● Data under study
******

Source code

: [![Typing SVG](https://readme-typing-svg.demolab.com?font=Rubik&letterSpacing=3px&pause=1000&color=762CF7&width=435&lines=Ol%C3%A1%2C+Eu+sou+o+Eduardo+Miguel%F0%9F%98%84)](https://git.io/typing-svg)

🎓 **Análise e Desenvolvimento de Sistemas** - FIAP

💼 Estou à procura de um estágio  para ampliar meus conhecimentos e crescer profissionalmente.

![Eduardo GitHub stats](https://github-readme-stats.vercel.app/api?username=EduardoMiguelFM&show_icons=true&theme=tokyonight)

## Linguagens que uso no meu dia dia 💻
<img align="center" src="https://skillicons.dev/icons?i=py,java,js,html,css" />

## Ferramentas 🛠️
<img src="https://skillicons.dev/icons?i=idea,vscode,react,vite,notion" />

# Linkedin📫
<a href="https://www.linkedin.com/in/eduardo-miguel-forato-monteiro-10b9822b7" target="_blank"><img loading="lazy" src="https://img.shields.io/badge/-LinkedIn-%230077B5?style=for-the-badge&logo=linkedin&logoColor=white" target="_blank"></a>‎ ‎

******

● Exercise brief
Give the count of lines that hold the word "skillicons" in the listing above, with no other text.

● Answer box
2